> _What to produce_: In the records below, find the line holding "repositories or he"; copy it and every line after it to the end, omitting all images.

##########

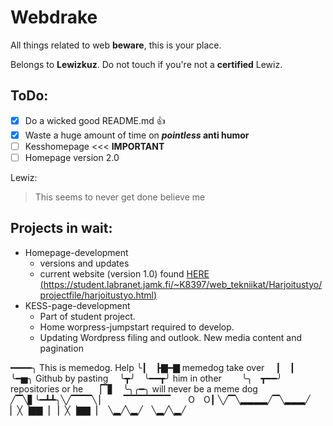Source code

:# Webdrake
All things related to web **beware**, this is your place.

Belongs to **Lewizkuz**. Do not touch if you're not a **certified** Lewiz.
## ToDo:
- [x] Do a wicked good README.md :+1:
- [x] Waste a huge amount of time on **_pointless_ anti humor**
- [ ] Kesshomepage <<< **IMPORTANT**
- [ ] Homepage version 2.0
 
 Lewiz:
 
> This seems to never get done believe me


## Projects in wait:
* Homepage-development
  * versions and updates
  * current website (version 1.0) found [HERE (https://student.labranet.jamk.fi/~K8397/web_tekniikat/Harjoitustyo/projectfile/harjoitustyo.html)](https://student.labranet.jamk.fi/~K8397/web_tekniikat/Harjoitustyo/projectfile/harjoitustyo.html)
* KESS-page-development
  * Part of student project.
  * Home worpress-jumpstart required to develop.
  * Updating Wordpress filing and outlook. New media content and pagination
 
 ━━━━╮ This is memedog. Help
╰┃ ┣▇━▇ memedog take over
 ┃ ┃  ╰━▅╮ Github by pasting
 ╰┳╯ ╰━━┳╯ him in other
  ╰╮ ┳━━╯ repositories or he
 ▕▔▋ ╰╮╭━╮ will never be a meme dog
╱▔╲▋╰━┻┻╮╲╱▔▔▔╲
▏  ▔▔▔▔▔▔▔  O O┃
╲╱▔╲▂▂▂▂╱▔╲▂▂▂╱
 ▏╳▕▇▇▕ ▏╳▕▇▇▕
 ╲▂╱╲▂╱ ╲▂╱╲▂╱
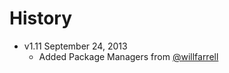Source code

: # History

* v1.11 September 24, 2013
	* Added Package Managers from [@willfarrell](https://github.com/willfarrell/)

##########

> _Result of this task_:
  ╰╮ ┳━━╯ repositories or he
 ▕▔▋ ╰╮╭━╮ will never be a meme dog
╱▔╲▋╰━┻┻╮╲╱▔▔▔╲
▏  ▔▔▔▔▔▔▔  O O┃
╲╱▔╲▂▂▂▂╱▔╲▂▂▂╱
 ▏╳▕▇▇▕ ▏╳▕▇▇▕
 ╲▂╱╲▂╱ ╲▂╱╲▂╱
Source code

: # History

* v1.11 September 24, 2013
	* Added Package Managers from [@willfarrell](https://github.com/willfarrell/)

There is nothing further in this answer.